The DAE maintains that the TMI (1971) and Chernobyl (1986) were both caused by human error in operation. The Chernobyl accident was certainly due to human error in that certain safeties were manually over-ridden. But the TMI accident was not due to human error; human error was not the causative factor even though it was involved in the chain of events. At any rate, our NPP staff at all levels are at least as prone to human error as their counterparts in the USA or erstwhile USSR. In the TMI accident a partial meltdown occurred and while the reactor vessel and containment did not rupture, 250,000 gallons (1.12 million litres) of radioactive water was dumped into the Susquehanna river without informing the public. The nuclear industry in the USA has not till date recovered from this accident.
It is clear that the DAE will support nuclear power for reasons of policy, for that is their raison d’etre. Any information which can reveal conclusively that nuclear power (a) is not cheap, (b) has long-term social costs that a poor nation cannot bear, and (c) has serious accident risk in the context of an industrially developing country which is very densely populated, will be jealously guarded by the DAE.
On the other hand, the anti-nuclear activists are resorting to sniping at the DAE using whatever information the DAE releases, and by drawing parallels from foreign experience. In the present context of sky-rocketing demand for electric power, even before nuclear power is accepted as unsafe and expensive, the question of what other alternatives are feasible will undoubtedly be raised by the DAE and others.
This is a question that must be examined in another forum by the representative public, non-governmental bodies which would do well to take an overview and prepare an energy management blueprint to cover at least three decades, as that is the expected life of petroleum.
As far as nuclear power is concerned, it is vital that all issues are made the subject of free and frank public debate, especially because of the nexus between nuclear power and nuclear weapons. Every NPP should be discussed at the planning stage with (a) the local people, (b) the people who will be physically displaced, and (c) members of the public who are educated on the hazards of NPPs and their ill-effects.

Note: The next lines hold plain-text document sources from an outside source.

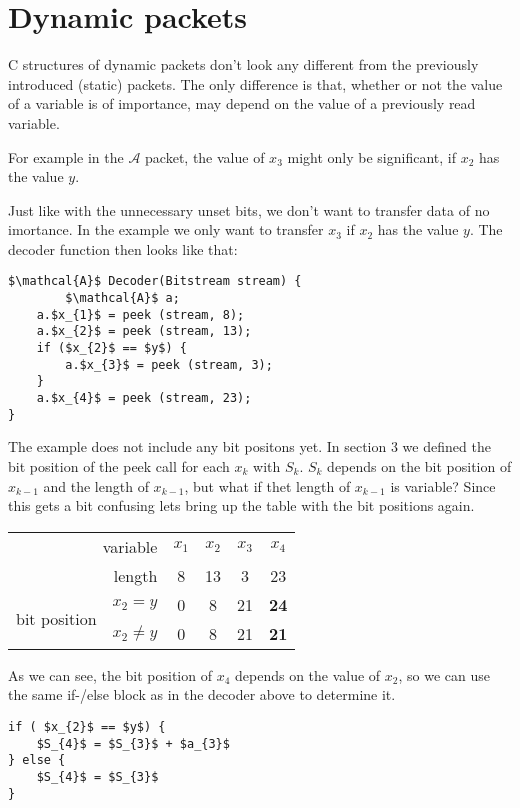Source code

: \documentclass[parskip=half,paper=a4,DIV=13]{scrartcl}
\begin{document}
\section{Dynamic packets}

C structures of dynamic packets don't look any different from the previously introduced (static) packets.
The only difference is that, whether or not the value of a variable is of importance, may depend
on the value of a previously read variable.

For example in the $\mathcal{A}$ packet, the value of $x_{3}$ might only be significant,
if $x_{2}$ has the value $y$.

Just like with the unnecessary unset bits, we don't want to transfer data of no imortance.
In the example we only want to transfer $x_{3}$ if $x_{2}$ has the value $y$.
The decoder function then looks like that:

\begin{lstlisting}[mathescape]
$\mathcal{A}$ Decoder(Bitstream stream) {
        $\mathcal{A}$ a;
	a.$x_{1}$ = peek (stream, 8);
	a.$x_{2}$ = peek (stream, 13);
	if ($x_{2}$ == $y$) {
		a.$x_{3}$ = peek (stream, 3);
	}
	a.$x_{4}$ = peek (stream, 23);
}
\end{lstlisting}

The example does not include any bit positons yet. 
In section 3 we defined the bit position of the peek call for each $x_{k}$ with $S_{k}$.
$S_{k}$ depends on the bit position of $x_{k-1}$ and the length of $x_{k-1}$,
but what if thet length of $x_{k-1}$ is variable?
Since this gets a bit confusing lets bring up the table with the bit positions again. 

\begin{center}
\begin{tabular}{l r | cccc}
	\multicolumn{2}{r|}{variable} &$x_{1}$ &$x_{2}$ &$x_{3}$ &$x_{4}$\\
	\multicolumn{2}{r|}{length} &8 &13 &3 &23\\
	\multirow{2}{*}{bit position} &$x_{2} = y$  &0 &8 &21 &\bf{24}\\
	 &$x_{2} \neq y$  &0 &8 &21 &\bf{21}
\end{tabular}
\end{center}

As we can see, the bit position of $x_{4}$ depends on the value of $x_{2}$, so we can use
the same if-/else block as in the decoder above to determine it.

\begin{lstlisting}[mathescape]
if ( $x_{2}$ == $y$) {
	$S_{4}$ = $S_{3}$ + $a_{3}$
} else {
	$S_{4}$ = $S_{3}$
}
\end{lstlisting}
\end{document}
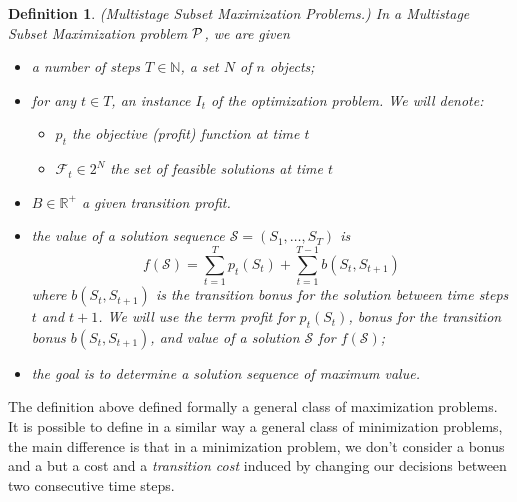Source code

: \documentclass[a4paper]{book}
\newtheorem{definition}{Definition}
\begin{document}
\begin{definition}
\emph{(Multistage Subset Maximization Problems.)} In a Multistage Subset Maximization problem $\cal P$, we are given
\begin{itemize}
\item a number of steps $T \in \mathbb{N}$, a set $N$ of $n$ objects;
\item for any $t \in T$, an instance $I_t$ of the optimization problem. We will denote:
\begin{itemize}
\item $p_{t}$ the objective (profit) function at time $t$
\item $\mathcal{F}_t\in 2^N$ the set of feasible solutions at time $t$
\end{itemize} 
\item $B \in \mathbb{R^{+}}$ a given \textit{transition profit}. 
\item the value of a solution sequence $\mathcal{S}=(S_1,\dots,S_T)$ is $$f(\mathcal{S})=\sum_{t=1}^T p_t(S_t) + \sum_{t=1}^{T-1} b(S_t,S_{t+1})$$
where $b(S_t,S_{t+1})$ is the transition bonus for the solution between time steps $t$ and $t+1$. We will use the term {\it profit} for $ p_t(S_t)$, {\it bonus} for the transition bonus $b(S_t,S_{t+1})$, and {\it value} of a solution $\mathcal{S}$ for $f(\mathcal{S})$;
\item the goal is to determine a solution sequence of maximum value. 
\end{itemize}
\end{definition}

The definition above defined formally a general class of maximization problems. It is possible to define in a similar way a general class of minimization problems, the main difference is that in a minimization problem, we don't consider a bonus and a \textit{} but a cost and a \textit{transition cost} induced by changing our decisions between two consecutive time steps.
\end{document}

The government should create a credible, transparent mechanism to initiate this process. Our distinguished Members of Parliament should consider (a) freezing all nuclear projects which are in the planning/construction stage, until the affected public is satisfied; (b) formation of a non-official watchdog Committee vested with investigative powers to oversee the DAE; and (c) reviewing our FBR programme.

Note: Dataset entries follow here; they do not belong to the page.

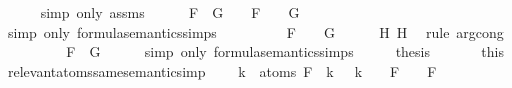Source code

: \begin{isabellebody}
\ \ \ \ \isamarkupfalse%
\ {\isacharparenleft}simp\ only{\isacharcolon}\ assms{\isacharparenleft}{}{\isacharparenright}{\isacharparenright}\isanewline
\ \ \isamarkupfalse%
\ {\isachardoublequoteopen}{\isasymA}\ {\isasymTurnstile}\ F\ \isactrlbold {\isasymor}\ G\ {\isacharequal}\ {\isacharparenleft}{\isasymA}\ {\isasymTurnstile}\ F\ {\isasymor}\ {\isasymA}\ {\isasymTurnstile}\ G{\isacharparenright}{\isachardoublequoteclose}\isanewline
\ \ \ \ \isamarkupfalse%
\ {\isacharparenleft}simp\ only{\isacharcolon}\ formula{\isacharunderscore}semantics{\isachardot}simps{\isacharparenleft}{}{\isacharparenright}{\isacharparenright}\isanewline
\ \ \isamarkupfalse%
\ \isamarkupfalse%
\ {\isachardoublequoteopen}{\isasymdots}\ {\isacharequal}\ {\isacharparenleft}{\isasymA}\ {\isasymTurnstile}\ F\ {\isasymor}\ {\isasymA}\ {\isasymTurnstile}\ G{\isacharparenright}{\isachardoublequoteclose}\isanewline
\ \ \ \ \isamarkupfalse%
\ H{}\ H{}\ \isamarkupfalse%
\ {\isacharparenleft}rule\ arg{\isacharunderscore}cong{}{\isacharparenright}\isanewline
\ \ \isamarkupfalse%
\ \isamarkupfalse%
\ {\isachardoublequoteopen}{\isasymdots}\ {\isacharequal}\ {\isasymA}\ {\isasymTurnstile}\ F\ \isactrlbold {\isasymor}\ G{\isachardoublequoteclose}\isanewline
\ \ \ \ \isamarkupfalse%
\ {\isacharparenleft}simp\ only{\isacharcolon}\ formula{\isacharunderscore}semantics{\isachardot}simps{\isacharparenleft}{}{\isacharparenright}{\isacharparenright}\isanewline
\ \ \isamarkupfalse%
\ \isamarkupfalse%
\ {\isacharquery}thesis\ \isanewline
\ \ \ \ \isamarkupfalse%
\ this\isanewline
{}\isamarkupfalse%
%
\endisatagproof
{\isafoldproof}%
%
\isadelimproof
\isanewline
%
\endisadelimproof
\isanewline
{}\isamarkupfalse%
\ relevant{\isacharunderscore}atoms{\isacharunderscore}same{\isacharunderscore}semantics{\isacharunderscore}imp{\isacharcolon}\ \isanewline
\ \ \ {\isachardoublequoteopen}{\isasymforall}k\ {\isasymin}\ atoms\ F{\isachardot}\ {\isasymA}\ k\ {\isacharequal}\ {\isasymA}\ k\ {\isasymLongrightarrow}\ {\isasymA}\ {\isasymTurnstile}\ F\ {\isasymlongleftrightarrow}\ {\isasymA}\ {\isasymTurnstile}\ F{\isachardoublequoteclose}\isanewline

\end{isabellebody}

In the national interest it is required to determine what is right and what is wrong, and not who is right or wrong. Honesty of purpose and faith in the ultimate supremacy of Truth (satyameva jayate) should guide all concerned in the troubled area of nuclear management.
Major General S.G. Vombatkere, VSM, retired in 1996 as Additional DG, Discipline and Vigilance in Army HQ AG’s Branch. He holds a PhD degree in Structural Dynamics from IIT, Madras. He is Adjunct Associate Professor of the University of Iowa, USA, in international studies. With over 370 published papers in national and international journals and seminars, his current area of interest is strategic and development-related issues.